West Michigan’s Funniest “Mom-isms”
First off, thank you to everyone for sending in your “Mom-ism’s” this week! Mother’s Day is coming up soon and to honor all of the West Michigan mothers, we gave away gift cards to Shari’s Berries in exchange for your “Mom-isms“.
A “Mom-ism” is a memorable sayings that your Mom told you that stuck. As an example, Steve’s Mom used to always say “You can’t find your arse with both hands” when someone couldn’t find something.
So, let’s get to it! Here are some of the funniest submissions we got!
- “If you two were kidnapped, I’m confident that they would beg me to take you back.”
- Me: “Mom, I’m thirsty.” Mom: “Do you want me to spit in your mouth? “
- “Please stop drinking out of dog water bowl!”
- “It’s God’s day and I don’t want to ruin today’s sacredness, but you guys are acting like a bunch of a**holes”
- “You spend the first two years teaching your child to walk and talk and the next 16 years telling them to sit down and shut up.”
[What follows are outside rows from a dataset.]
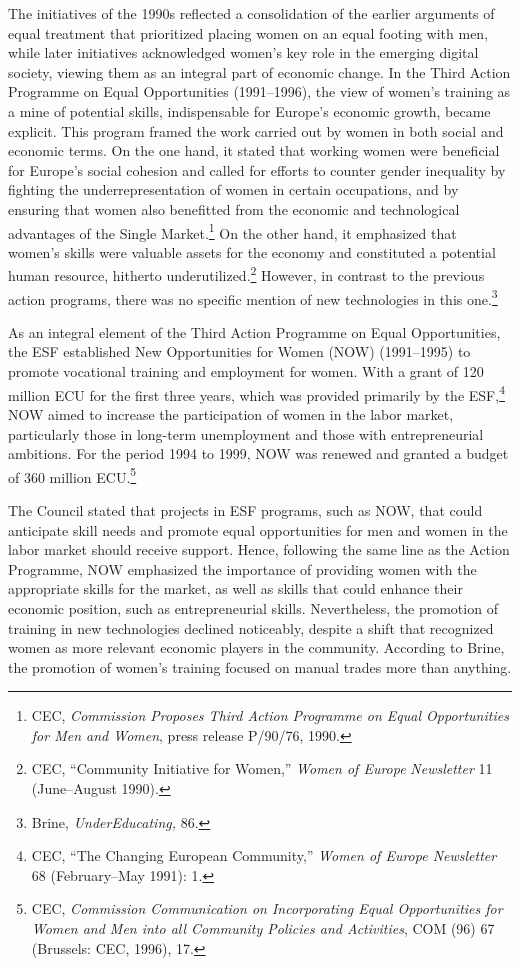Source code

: \documentclass{tufte-handout}
\begin{document}
\newpage The initiatives of the 1990s reflected a consolidation of the earlier
arguments of equal treatment that prioritized placing women on an equal
footing with men, while later initiatives acknowledged women's key role
in the emerging digital society, viewing them as an integral part of
economic change. In the Third Action Programme on Equal Opportunities
(1991--1996), the view of women's training as a mine of potential
skills, indispensable for Europe's economic growth, became explicit.
This program framed the work carried out by women in both social and
economic terms. On the one hand, it stated that working women were
beneficial for Europe's social cohesion and called for efforts to
counter gender inequality by fighting the underrepresentation of women
in certain occupations, and by ensuring that women also benefitted from
the economic and technological advantages of the Single
Market.\footnote{CEC, \emph{Commission Proposes Third Action Programme
  on Equal Opportunities for Men and Women}, press release P/90/76,
  1990.} On the other hand, it emphasized that women's skills were
valuable assets for the economy and constituted a potential human
resource, hitherto underutilized.\footnote{CEC, ``Community Initiative
  for Women,'' \emph{Women of Europe} \emph{Newsletter} 11 (June--August
  1990).} However, in contrast to the previous action programs, there
was no specific mention of new technologies in this one.\footnote{Brine,
  \emph{UnderEducating,} 86.}

As an integral element of the Third Action Programme on Equal
Opportunities, the ESF established New Opportunities for Women (NOW)
(1991--1995) to promote vocational training and employment for women.
With a grant of 120 million ECU for the first three years, which was
provided primarily by the ESF,\footnote{CEC, ``The Changing European
  Community,'' \emph{Women of Europe Newsletter} 68 (February--May
  1991): 1.} NOW aimed to increase the participation of women in the
labor market, particularly those in long-term unemployment and those
with entrepreneurial ambitions. For the period 1994 to 1999, NOW was
renewed and granted a budget of 360 million ECU.\footnote{CEC,
  \emph{Commission Communication on Incorporating Equal Opportunities
  for Women and Men into all Community Policies and Activities}, COM
  (96) 67 (Brussels: CEC, 1996), 17.}

The Council stated that projects in ESF programs, such as NOW, that
could anticipate skill needs and promote equal opportunities for men and
women in the labor market should receive support. Hence, following the
same line as the Action Programme, NOW emphasized the importance of
providing women with the appropriate skills for the market, as well as
skills that could enhance their economic position, such as
entrepreneurial skills. Nevertheless, the promotion of training in new
technologies declined noticeably, despite a shift that recognized women
as more relevant economic players in the community. According to Brine,
the promotion of women's training focused on manual trades more than
anything.
\end{document}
- The thing I often tell my son: “Stop playing with your winky in front of me. There will never be a time when that is okay.” He’s five.
- “Green beans make green poop.”
- “Tough titty said the kitty when the milk went dry.”
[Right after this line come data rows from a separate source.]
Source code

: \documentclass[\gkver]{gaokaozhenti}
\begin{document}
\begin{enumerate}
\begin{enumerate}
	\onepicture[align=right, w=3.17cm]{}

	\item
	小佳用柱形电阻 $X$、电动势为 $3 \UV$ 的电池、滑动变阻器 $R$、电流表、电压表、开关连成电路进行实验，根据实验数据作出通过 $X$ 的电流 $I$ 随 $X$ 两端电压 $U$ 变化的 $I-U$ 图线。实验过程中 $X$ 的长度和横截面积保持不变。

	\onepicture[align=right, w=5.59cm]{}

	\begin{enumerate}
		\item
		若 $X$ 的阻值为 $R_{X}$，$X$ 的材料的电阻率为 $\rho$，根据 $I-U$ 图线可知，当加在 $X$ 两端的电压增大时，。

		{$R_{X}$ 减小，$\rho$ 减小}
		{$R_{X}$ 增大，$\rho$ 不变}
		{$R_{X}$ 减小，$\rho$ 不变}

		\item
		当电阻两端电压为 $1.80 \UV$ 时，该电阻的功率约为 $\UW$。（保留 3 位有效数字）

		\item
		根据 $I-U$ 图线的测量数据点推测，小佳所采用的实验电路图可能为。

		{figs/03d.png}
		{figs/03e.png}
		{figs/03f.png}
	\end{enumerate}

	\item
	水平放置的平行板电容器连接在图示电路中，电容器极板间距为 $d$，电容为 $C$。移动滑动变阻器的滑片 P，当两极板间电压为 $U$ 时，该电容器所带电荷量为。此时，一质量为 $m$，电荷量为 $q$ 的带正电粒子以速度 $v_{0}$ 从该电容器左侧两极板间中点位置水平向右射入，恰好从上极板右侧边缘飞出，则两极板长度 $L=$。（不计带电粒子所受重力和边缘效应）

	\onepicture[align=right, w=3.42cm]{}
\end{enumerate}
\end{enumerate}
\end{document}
- “Use your thinker, not your stinker!”
- “I’ve decided not to have kids. The kids are taking it pretty hard”
- “Take a shower, you don’t want to known as the Stinky Kid.”
- “Do you need me to call the waaaaambulance?”
- “Your father isn’t dying, he just has a cold.”
- “Raise your hands and touch your toes, if anything shows go change your clothes.”
- “Ruth-Lisa-Ang, wait which one are you?”